NOTE Le 3 septembre: David Roberts, blogueur de Grist pendant 10 ans et maintenant de Vox, avait souligné comme moi l’importance des travaux du Deep Decarbonization Pathways Project (DDPP) : il s’agit d’une initiative de dernière chance qui cherche à concilier les exigences du budget carbone du GIÉC avec la volonté de maintenir le modèle économique actuel fondé sur une croissance économique contre-intuitive devant l’ampleur du défi. Je l’ai contacté pour voir s’il en connaissait quelque chose concernant le retard d’une demi-année dans la sortie du rapport 2015, le délaissement du site web et une  adresse courriel qui ne fonctionnait pas. Pour moi, tous les moyens de contact étaient bloqués, les auteurs du rapport canadien ne répondant pas plus que ceux du DDPP. La réponse de son contact dans l’organisation n’a pas tardé: «The 2015 @Pathways2Decarb report will be released in late 2015 before COP21 & we’re relaunching the site in a few weeks!» – aucune explication fournie. Un résumé exécutif du document synthèse est sorti discrètement en septembre; on attend toujours le rapport lui-même.

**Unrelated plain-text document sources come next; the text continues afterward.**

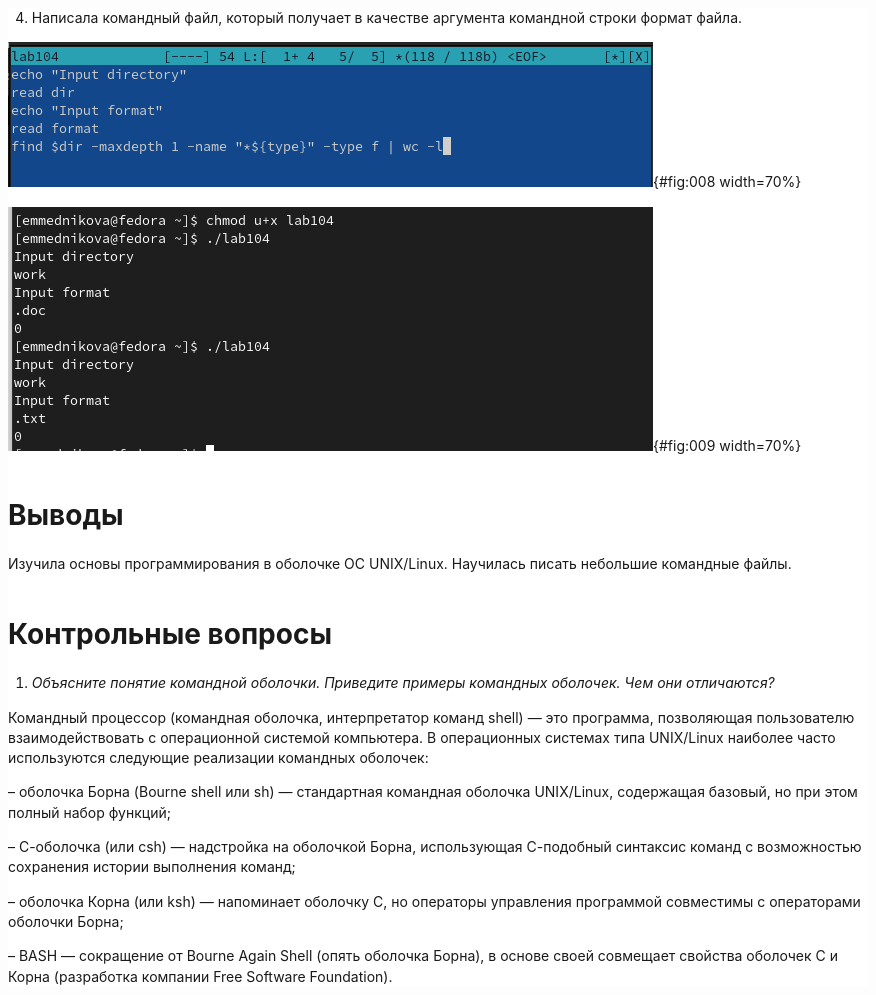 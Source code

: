 4. Написала командный файл, который получает в качестве аргумента командной строки формат файла. 

![Командный файл](image/снимок4.png){#fig:008 width=70%}

![Результат](image/снимок41.png){#fig:009 width=70%}

# Выводы

Изучила основы программирования в оболочке ОС UNIX/Linux. Научилась писать небольшие командные файлы.

# Контрольные вопросы

1. *Объясните понятие командной оболочки. Приведите примеры командных оболочек. Чем они отличаются?*

Командный процессор (командная оболочка, интерпретатор команд shell) — это программа, позволяющая пользователю взаимодействовать с операционной системой компьютера. В операционных системах типа UNIX/Linux наиболее часто используются следующие реализации командных оболочек:

– оболочка Борна (Bourne shell или sh) — стандартная командная оболочка UNIX/Linux, содержащая базовый, но при этом полный набор функций;

– С-оболочка (или csh) — надстройка на оболочкой Борна, использующая С-подобный синтаксис команд с возможностью сохранения истории выполнения команд;

– оболочка Корна (или ksh) — напоминает оболочку С, но операторы управления программой совместимы с операторами оболочки Борна;

– BASH — сокращение от Bourne Again Shell (опять оболочка Борна), в основе своей совмещает свойства оболочек С и Корна (разработка компании Free Software Foundation).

En date du 25 novembre, le site web du DDPP est bloqué, avec le message (en espagnol): «Transferencia mensuel superada – Actualmente esta página se encuentra desactivada por haber superado la transferencia total contratada. – Por favor, vuelva a intentarlo más tarde. – Gracias por visitarnos.» Et il semble que le rapport promis pour le début de la COP21, le 30 novembre, n’est toujours pas sorti. Et voilà, en date du 27 novembre: le site est toujours bloqué en passant par une voie, mais est ouvert en suivant une autre; j’y trouve maintenant une version française du résumé exécutif 2015 que j’utilise pour fournir les citations en français dans mon texte, en laissant l’original en anglais.

Disons que c’est une initiative extrêmement exigeante, et que cela explique qu’il y ait des retards… Soulignons surtout que déjà le résumé exécutif de septembre nous informe que le DDPP a abandonné son objectif initial (voir plus bas). 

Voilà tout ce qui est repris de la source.